Task statement: Report how many lines in the material hold the word "Space". No other content is required.

Task inputs:
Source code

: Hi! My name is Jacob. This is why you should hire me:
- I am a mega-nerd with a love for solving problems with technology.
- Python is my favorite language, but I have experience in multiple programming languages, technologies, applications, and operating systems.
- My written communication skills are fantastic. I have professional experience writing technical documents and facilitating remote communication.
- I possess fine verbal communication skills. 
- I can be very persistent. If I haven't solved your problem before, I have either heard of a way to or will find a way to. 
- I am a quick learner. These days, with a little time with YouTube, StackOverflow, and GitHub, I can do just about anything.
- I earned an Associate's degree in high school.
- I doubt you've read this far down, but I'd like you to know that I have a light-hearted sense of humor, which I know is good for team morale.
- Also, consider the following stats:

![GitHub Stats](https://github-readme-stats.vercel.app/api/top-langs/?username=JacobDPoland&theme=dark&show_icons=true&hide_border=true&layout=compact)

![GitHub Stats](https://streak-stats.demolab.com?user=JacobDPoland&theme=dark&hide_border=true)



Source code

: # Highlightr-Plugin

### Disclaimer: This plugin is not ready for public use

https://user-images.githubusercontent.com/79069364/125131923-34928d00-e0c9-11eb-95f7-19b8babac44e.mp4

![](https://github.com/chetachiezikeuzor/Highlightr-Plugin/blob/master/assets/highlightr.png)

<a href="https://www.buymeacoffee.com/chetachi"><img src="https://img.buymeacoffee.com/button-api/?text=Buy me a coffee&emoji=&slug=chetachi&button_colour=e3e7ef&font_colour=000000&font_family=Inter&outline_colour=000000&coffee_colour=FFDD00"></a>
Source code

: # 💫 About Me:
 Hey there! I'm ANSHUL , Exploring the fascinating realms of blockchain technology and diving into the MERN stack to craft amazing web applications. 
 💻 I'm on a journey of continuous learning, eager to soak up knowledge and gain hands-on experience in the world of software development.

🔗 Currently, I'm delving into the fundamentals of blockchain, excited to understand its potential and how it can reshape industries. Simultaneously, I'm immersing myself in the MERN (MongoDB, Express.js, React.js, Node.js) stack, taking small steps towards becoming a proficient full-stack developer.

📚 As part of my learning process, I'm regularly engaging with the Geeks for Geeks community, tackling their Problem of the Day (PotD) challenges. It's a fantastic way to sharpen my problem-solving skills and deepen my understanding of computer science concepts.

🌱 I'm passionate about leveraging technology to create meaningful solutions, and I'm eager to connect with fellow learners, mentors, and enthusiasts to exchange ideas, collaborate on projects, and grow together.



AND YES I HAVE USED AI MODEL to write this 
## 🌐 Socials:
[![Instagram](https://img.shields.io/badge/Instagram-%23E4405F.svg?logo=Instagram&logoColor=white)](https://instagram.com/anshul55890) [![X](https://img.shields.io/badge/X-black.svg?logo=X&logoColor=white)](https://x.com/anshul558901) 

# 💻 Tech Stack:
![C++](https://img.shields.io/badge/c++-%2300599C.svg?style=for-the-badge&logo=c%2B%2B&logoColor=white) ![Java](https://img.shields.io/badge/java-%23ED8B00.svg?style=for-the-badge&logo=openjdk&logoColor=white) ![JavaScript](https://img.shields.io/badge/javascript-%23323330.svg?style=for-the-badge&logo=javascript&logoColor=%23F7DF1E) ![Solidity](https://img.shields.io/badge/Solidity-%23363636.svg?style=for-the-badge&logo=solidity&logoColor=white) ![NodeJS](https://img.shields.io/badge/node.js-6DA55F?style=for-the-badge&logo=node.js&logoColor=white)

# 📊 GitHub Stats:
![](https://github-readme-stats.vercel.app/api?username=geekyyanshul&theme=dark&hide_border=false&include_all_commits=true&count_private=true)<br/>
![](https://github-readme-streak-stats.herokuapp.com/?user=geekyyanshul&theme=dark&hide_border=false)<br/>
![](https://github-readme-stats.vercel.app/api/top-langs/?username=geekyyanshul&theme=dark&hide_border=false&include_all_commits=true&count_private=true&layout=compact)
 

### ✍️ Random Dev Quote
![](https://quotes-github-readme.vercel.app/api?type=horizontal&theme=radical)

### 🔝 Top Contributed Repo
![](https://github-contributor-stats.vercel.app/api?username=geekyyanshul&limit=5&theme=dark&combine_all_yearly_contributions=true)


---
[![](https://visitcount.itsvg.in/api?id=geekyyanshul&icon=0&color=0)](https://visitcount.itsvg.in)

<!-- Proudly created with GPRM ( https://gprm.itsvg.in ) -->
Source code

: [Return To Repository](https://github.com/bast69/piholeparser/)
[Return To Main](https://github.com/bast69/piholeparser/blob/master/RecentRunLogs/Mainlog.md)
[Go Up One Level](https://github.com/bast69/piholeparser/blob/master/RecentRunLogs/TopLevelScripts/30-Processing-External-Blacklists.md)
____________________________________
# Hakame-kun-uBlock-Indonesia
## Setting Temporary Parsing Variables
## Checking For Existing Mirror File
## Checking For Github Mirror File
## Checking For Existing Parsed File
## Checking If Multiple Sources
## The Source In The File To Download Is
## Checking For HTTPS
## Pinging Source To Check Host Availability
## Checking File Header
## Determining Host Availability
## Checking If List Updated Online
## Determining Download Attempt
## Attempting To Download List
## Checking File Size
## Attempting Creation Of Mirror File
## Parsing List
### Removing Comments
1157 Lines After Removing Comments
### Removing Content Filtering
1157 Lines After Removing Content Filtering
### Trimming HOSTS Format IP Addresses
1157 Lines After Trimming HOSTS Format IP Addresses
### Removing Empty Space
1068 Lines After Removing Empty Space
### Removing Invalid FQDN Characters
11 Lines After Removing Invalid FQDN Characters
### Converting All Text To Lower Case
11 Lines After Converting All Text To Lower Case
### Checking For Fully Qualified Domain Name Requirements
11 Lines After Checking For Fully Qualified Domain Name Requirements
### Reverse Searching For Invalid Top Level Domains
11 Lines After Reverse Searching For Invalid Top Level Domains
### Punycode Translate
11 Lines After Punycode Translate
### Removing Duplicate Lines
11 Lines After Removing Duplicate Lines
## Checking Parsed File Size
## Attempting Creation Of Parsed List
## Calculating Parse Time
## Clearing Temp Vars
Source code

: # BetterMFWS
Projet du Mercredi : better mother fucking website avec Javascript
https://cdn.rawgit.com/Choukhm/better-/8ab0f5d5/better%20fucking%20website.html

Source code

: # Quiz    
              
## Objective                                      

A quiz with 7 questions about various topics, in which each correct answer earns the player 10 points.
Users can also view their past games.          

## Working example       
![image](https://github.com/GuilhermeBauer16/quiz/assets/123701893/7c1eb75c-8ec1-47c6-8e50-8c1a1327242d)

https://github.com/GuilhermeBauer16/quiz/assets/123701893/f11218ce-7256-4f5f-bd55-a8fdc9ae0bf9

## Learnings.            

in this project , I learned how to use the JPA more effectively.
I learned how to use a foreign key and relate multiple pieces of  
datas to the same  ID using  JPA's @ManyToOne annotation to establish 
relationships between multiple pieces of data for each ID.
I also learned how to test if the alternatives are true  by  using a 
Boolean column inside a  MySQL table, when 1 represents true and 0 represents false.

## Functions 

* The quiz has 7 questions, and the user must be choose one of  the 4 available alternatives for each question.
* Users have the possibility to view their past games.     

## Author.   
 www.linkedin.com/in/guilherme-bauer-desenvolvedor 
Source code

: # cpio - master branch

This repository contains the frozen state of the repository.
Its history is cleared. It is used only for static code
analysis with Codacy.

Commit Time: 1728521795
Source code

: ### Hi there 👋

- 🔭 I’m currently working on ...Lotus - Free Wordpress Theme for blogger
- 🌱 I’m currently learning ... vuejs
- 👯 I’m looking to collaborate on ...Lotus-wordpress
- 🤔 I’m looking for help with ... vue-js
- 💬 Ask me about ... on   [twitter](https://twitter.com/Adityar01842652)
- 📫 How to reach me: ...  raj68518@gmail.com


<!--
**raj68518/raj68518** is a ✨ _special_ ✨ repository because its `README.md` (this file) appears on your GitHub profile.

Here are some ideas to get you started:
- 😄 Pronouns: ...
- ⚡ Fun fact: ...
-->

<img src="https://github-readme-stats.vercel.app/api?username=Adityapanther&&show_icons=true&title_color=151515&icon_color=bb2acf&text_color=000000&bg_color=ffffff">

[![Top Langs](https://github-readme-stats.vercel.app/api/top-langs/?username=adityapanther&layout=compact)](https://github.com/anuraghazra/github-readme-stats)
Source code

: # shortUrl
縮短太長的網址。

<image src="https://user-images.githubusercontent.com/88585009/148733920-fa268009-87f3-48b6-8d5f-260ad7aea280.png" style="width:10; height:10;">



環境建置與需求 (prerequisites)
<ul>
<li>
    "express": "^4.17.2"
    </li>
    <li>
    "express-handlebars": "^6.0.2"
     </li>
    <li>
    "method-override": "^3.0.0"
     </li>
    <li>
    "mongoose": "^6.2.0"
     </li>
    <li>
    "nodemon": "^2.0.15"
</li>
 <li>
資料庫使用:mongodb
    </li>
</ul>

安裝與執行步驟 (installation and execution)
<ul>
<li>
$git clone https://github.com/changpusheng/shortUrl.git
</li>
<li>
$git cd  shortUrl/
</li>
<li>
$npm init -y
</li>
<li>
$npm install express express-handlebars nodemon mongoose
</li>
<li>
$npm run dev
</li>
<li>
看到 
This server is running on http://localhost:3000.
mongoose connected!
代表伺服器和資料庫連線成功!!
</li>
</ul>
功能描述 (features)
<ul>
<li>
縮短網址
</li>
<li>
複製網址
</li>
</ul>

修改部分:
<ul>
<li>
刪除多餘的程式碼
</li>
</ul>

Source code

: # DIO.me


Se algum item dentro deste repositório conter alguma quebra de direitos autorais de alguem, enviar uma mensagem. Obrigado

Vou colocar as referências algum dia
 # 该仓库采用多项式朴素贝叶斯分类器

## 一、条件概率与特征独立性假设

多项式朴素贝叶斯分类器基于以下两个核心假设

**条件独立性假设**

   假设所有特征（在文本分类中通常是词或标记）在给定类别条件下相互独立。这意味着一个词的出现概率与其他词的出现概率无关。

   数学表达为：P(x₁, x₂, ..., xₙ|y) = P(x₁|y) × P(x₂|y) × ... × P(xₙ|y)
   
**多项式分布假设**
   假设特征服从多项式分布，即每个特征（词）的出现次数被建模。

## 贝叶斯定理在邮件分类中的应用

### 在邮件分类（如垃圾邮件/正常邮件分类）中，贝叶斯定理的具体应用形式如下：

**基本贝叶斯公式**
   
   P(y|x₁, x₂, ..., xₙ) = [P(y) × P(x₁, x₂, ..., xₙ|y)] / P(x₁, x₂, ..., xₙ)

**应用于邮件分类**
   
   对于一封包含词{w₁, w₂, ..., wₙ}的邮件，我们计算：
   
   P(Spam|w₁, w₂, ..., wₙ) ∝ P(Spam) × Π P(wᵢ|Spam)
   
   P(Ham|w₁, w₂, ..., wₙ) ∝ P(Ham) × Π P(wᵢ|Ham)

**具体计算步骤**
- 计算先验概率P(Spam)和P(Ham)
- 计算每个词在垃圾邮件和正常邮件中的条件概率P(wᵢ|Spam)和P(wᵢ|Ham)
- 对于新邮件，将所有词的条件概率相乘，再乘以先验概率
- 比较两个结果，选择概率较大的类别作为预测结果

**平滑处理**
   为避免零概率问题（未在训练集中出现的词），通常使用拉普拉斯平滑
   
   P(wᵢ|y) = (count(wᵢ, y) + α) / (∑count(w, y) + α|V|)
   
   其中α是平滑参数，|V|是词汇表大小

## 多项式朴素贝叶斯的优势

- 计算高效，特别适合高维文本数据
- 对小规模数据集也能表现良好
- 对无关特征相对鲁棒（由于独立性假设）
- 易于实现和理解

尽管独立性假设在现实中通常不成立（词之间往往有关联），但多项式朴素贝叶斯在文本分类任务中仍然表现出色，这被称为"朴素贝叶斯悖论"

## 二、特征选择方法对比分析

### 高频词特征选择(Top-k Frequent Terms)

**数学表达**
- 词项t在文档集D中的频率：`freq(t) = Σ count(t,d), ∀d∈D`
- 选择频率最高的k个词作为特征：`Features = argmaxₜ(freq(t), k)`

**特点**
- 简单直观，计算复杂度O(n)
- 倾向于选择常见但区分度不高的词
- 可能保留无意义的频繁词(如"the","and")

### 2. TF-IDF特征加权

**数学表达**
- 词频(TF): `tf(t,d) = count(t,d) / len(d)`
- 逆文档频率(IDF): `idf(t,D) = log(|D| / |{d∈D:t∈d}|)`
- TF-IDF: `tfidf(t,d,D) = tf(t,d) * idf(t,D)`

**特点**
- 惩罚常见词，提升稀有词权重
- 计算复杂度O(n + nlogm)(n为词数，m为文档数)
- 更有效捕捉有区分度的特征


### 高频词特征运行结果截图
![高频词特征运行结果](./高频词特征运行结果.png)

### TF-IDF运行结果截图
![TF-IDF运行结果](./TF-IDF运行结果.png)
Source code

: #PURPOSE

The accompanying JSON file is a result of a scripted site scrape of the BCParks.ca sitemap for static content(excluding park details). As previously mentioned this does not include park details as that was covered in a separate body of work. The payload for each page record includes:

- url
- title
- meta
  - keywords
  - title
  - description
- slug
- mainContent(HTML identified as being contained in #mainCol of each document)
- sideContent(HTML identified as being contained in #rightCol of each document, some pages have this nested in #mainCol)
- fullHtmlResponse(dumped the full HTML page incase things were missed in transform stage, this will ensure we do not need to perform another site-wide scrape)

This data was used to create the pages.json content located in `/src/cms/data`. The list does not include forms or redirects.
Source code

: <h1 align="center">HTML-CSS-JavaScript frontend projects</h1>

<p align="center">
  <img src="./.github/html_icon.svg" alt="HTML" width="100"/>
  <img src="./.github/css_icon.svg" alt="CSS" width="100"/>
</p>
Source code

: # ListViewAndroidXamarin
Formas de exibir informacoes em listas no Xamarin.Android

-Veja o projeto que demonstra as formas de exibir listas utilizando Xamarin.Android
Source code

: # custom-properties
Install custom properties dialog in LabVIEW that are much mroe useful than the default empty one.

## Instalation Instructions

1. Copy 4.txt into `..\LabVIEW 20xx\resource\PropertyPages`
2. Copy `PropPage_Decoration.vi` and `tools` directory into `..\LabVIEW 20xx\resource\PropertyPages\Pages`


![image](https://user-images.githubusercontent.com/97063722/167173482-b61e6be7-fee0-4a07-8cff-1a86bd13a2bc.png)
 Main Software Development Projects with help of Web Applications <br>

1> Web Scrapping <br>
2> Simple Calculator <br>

Answer to the problem: 2